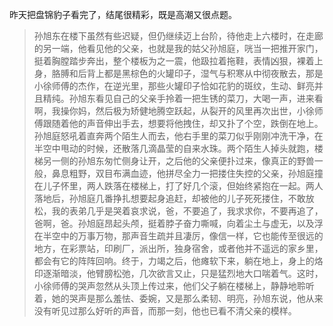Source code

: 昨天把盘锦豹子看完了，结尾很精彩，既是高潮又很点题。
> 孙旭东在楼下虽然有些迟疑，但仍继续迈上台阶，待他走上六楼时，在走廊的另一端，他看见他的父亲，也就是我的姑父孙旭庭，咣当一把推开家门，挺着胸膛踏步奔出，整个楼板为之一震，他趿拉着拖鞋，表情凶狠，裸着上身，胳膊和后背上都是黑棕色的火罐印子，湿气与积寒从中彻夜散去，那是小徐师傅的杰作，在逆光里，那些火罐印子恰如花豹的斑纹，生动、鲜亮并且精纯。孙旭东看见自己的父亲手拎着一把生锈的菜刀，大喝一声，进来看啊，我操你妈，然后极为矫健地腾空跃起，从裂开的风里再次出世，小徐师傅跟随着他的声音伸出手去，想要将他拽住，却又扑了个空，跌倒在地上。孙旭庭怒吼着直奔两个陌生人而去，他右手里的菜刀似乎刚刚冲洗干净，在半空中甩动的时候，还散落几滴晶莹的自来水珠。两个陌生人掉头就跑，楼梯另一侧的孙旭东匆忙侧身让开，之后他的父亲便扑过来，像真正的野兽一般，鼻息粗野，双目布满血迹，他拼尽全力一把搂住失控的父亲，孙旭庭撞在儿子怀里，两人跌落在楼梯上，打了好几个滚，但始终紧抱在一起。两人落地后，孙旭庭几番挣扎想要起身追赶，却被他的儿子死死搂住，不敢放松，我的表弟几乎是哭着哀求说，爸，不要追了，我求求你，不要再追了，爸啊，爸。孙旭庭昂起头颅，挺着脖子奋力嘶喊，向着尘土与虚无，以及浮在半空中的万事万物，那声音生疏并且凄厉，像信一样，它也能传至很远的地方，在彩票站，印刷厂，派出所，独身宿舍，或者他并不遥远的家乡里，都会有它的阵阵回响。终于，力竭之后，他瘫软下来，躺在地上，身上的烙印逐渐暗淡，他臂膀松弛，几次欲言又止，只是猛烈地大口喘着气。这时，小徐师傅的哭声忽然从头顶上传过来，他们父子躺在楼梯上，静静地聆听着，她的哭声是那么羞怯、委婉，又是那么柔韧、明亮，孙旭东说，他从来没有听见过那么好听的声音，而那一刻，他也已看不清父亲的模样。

==

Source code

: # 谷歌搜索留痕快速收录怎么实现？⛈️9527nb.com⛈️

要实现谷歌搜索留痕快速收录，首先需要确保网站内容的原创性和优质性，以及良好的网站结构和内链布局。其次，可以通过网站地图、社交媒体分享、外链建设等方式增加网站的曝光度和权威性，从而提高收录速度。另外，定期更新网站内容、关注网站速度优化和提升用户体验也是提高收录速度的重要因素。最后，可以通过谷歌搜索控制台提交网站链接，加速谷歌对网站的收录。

---

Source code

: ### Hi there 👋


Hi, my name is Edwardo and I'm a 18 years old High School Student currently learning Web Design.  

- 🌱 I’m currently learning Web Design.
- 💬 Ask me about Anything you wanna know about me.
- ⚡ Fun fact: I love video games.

*TRY IT*
Gather from the records above every line containing the string "learning".

*FINISHED TASK*
Hi, my name is Edwardo and I'm a 18 years old High School Student currently learning Web Design.  
- 🌱 I’m currently learning Web Design.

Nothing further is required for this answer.